Description of the task = From the entries below, gather each line containing the word "https".

Collected data
########
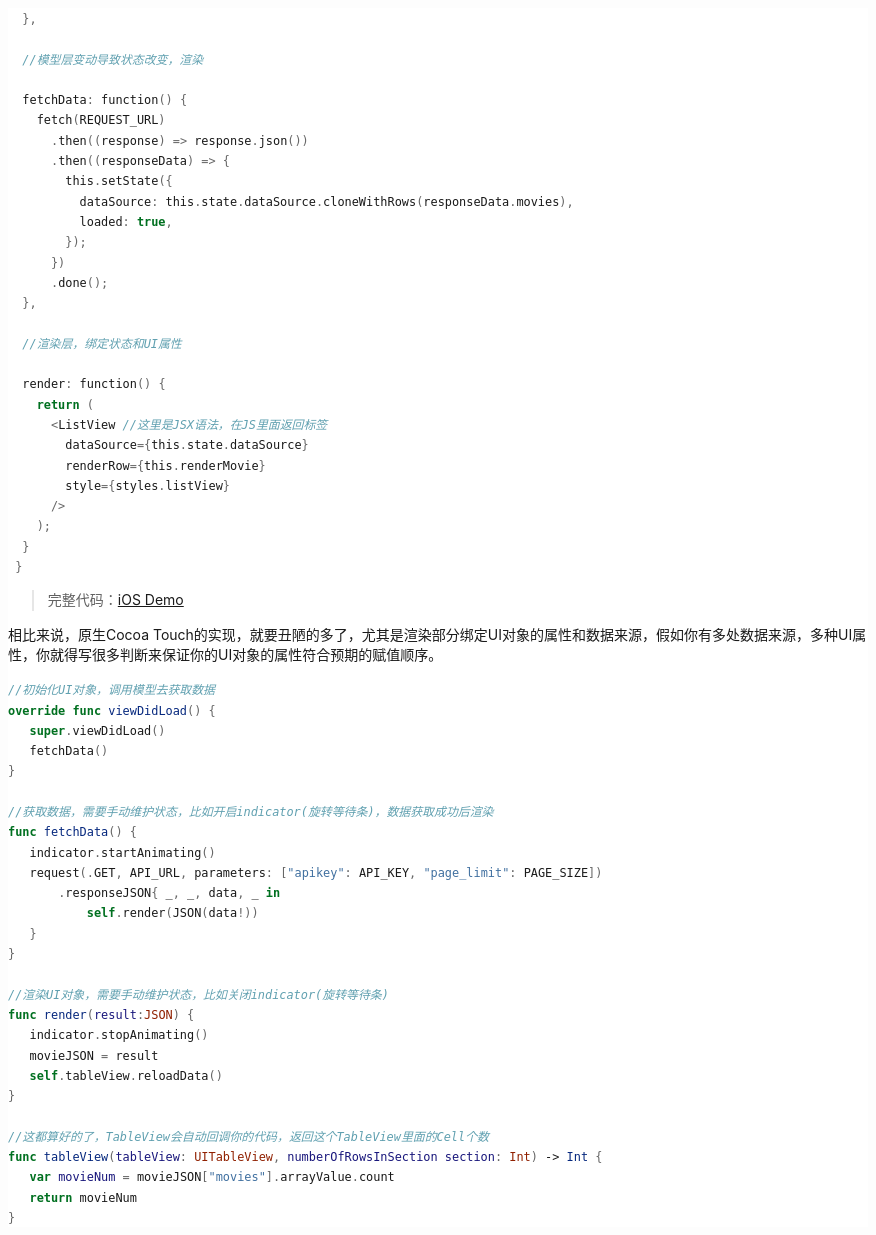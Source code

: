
 ```swift
  },

  //模型层变动导致状态改变，渲染

  fetchData: function() {
    fetch(REQUEST_URL)
      .then((response) => response.json())
      .then((responseData) => {
        this.setState({
          dataSource: this.state.dataSource.cloneWithRows(responseData.movies),
          loaded: true,
        });
      })
      .done();
  },

  //渲染层，绑定状态和UI属性

  render: function() {
    return (
      <ListView //这里是JSX语法，在JS里面返回标签
        dataSource={this.state.dataSource}
        renderRow={this.renderMovie}
        style={styles.listView}
      />
    );
  }
 }
```

> 完整代码：[iOS Demo][4]

相比来说，原生Cocoa Touch的实现，就要丑陋的多了，尤其是渲染部分绑定UI对象的属性和数据来源，假如你有多处数据来源，多种UI属性，你就得写很多判断来保证你的UI对象的属性符合预期的赋值顺序。

```swift
//初始化UI对象，调用模型去获取数据
override func viewDidLoad() {
   super.viewDidLoad()
   fetchData()
}

//获取数据，需要手动维护状态，比如开启indicator(旋转等待条)，数据获取成功后渲染
func fetchData() {
   indicator.startAnimating()
   request(.GET, API_URL, parameters: ["apikey": API_KEY, "page_limit": PAGE_SIZE])
       .responseJSON{ _, _, data, _ in
           self.render(JSON(data!))
   }
}

//渲染UI对象，需要手动维护状态，比如关闭indicator(旋转等待条)
func render(result:JSON) {
   indicator.stopAnimating()
   movieJSON = result
   self.tableView.reloadData()
}

//这都算好的了，TableView会自动回调你的代码，返回这个TableView里面的Cell个数
func tableView(tableView: UITableView, numberOfRowsInSection section: Int) -> Int {
   var movieNum = movieJSON["movies"].arrayValue.count
   return movieNum
}

```

 [1]: https://facebook.github.io/react-native/docs/tutorial.html#content
 [2]: https://facebook.github.io/react-native/img/TutorialFinal.png
 [3]: https://facebook.github.io/react-native/img/TutorialFinal2.png
 [4]: https://github.com/lizhuoli1126/iOS-Demo-Project
 [5]: https://github.com/Matt-Esch/virtual-dom/blob/master/vtree/diff.js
########
Task result =
 [1]: https://facebook.github.io/react-native/docs/tutorial.html#content
 [2]: https://facebook.github.io/react-native/img/TutorialFinal.png
 [3]: https://facebook.github.io/react-native/img/TutorialFinal2.png
 [4]: https://github.com/lizhuoli1126/iOS-Demo-Project
 [5]: https://github.com/Matt-Esch/virtual-dom/blob/master/vtree/diff.js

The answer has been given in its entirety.